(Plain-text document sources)
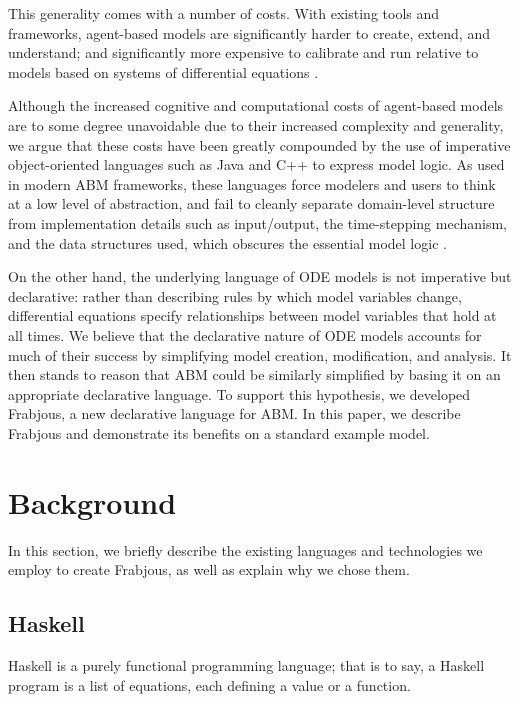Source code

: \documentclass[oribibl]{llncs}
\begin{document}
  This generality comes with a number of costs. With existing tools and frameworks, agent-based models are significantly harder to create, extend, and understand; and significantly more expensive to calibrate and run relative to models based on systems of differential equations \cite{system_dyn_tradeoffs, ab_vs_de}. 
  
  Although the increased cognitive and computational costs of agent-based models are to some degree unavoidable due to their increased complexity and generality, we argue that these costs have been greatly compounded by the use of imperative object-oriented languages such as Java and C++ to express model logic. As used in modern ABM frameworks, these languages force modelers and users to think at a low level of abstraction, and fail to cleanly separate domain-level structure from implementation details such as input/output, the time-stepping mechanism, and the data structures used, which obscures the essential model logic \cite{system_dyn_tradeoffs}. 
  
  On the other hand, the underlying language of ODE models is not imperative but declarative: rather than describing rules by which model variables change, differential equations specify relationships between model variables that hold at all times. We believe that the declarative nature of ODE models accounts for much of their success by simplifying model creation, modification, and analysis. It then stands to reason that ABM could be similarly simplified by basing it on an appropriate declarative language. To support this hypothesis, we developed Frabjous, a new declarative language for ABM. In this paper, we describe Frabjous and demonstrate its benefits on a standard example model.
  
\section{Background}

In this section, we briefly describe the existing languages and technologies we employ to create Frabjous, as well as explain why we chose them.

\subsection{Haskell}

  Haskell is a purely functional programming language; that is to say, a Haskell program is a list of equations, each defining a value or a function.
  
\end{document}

---

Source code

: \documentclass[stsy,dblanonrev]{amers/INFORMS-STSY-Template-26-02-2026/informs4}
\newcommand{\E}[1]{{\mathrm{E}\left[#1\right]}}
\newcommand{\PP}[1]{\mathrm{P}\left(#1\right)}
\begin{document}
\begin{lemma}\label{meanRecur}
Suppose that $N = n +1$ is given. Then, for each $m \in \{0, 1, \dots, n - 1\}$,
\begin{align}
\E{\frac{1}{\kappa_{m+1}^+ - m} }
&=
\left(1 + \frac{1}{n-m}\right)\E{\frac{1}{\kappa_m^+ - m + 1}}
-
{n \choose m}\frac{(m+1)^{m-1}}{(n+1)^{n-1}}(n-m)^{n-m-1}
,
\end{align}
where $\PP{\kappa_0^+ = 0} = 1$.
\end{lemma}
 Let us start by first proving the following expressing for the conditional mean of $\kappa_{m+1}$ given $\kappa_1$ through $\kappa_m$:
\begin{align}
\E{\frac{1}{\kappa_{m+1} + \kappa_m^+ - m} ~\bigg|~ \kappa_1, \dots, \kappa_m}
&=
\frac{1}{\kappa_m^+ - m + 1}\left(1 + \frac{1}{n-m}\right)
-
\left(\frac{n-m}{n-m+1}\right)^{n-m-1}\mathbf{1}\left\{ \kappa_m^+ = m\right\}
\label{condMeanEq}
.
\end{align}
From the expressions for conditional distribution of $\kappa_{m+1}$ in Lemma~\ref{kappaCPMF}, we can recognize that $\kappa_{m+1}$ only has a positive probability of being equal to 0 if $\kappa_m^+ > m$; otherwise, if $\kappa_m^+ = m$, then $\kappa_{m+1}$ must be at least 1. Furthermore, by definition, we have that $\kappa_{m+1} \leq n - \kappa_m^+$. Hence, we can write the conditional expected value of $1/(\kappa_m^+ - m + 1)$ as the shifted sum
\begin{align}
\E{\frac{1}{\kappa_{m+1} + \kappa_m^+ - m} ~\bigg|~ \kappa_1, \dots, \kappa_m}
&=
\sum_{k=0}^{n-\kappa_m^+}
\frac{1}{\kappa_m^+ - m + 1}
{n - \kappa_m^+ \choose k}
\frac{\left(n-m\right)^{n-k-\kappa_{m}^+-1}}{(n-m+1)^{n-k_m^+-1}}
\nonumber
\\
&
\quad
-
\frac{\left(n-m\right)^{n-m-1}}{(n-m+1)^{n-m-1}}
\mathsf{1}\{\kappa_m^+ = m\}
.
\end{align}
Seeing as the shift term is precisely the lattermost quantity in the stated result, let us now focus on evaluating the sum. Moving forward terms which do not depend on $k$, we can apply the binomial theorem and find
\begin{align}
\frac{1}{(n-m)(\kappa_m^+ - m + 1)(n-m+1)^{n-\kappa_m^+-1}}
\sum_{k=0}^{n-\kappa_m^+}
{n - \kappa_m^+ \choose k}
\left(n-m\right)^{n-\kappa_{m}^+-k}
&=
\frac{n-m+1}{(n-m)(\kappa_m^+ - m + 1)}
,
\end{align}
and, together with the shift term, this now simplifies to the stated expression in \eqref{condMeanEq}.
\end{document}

EXERCISE OBJECTIVE >> Looking over the entries above, how many lines contain the string "term"? State the number and nothing else.

TASK RESULT >> 2